Python Forum

Full Version: Data cleaning help
You're currently viewing a stripped down version of our content. View the full version with proper formatting.
Hi,

I am new to Python and need help with data cleaning.

The objective is to scrapped off tables from pdf file. That has been done with the tabula package and I have a CSV file.

In the original PDF file, the description can be long (up to 3 -4 lines) as shown in the picture below.
[Image: PDF_table.jpg]

After scrapping, this is what I get in my DataFrame.
[Image: Data_frame.jpg]

I need to combine the rows for the same description together.
Example: I need to combine index 4 and 5 together so that it would read as the following:
Index S/N Code Description Table
4 5 Description Change Breast, Lumps, Imaging Guided Vacuum Assisted Biopsy, Single lesion 2B

It should also delete Index 5 row after combing it together. Finally, I need to set a find and replace function to do it to the whole dataframe.

Please help.
Thanks
What's actually in the csv? Is nan in the file? Or is that just how the dataframe is representing it?

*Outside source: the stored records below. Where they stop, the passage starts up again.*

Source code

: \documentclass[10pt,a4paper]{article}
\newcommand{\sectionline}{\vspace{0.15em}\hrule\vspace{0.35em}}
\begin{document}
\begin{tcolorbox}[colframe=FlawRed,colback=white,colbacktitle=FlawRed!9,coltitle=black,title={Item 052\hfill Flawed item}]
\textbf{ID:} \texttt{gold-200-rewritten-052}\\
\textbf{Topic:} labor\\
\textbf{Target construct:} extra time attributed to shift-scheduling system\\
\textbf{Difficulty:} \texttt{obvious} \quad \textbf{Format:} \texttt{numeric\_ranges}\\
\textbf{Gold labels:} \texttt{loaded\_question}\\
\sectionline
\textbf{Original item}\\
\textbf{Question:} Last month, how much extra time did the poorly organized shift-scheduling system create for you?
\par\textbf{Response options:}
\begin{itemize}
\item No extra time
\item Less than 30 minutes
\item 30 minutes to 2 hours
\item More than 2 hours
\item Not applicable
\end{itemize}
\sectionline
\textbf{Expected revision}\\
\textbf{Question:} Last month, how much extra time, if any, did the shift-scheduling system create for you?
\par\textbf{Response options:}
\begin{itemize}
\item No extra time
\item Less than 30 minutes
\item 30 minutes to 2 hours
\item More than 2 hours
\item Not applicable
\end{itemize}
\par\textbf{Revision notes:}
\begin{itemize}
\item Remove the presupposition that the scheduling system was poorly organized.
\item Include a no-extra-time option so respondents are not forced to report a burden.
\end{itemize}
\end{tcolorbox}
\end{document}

The easiest way to do it, would probably be to read through the file line by line, adding to the previous line's description if a certain column is missing, and then write out the previous line to a different file.

In rough pseudocode, something like:
trailing_line = None
for line in infile:
    if line["Code"] != "":
        if trailing_line:
            print(trailing_line, file=outfile)
        trailing_line = line
    else:
        trailing_line["Classification"] += " " + line["Classification"]
        trailing_line["Description"] += " " + line["Description"]
print(trailing_line, file=outfile)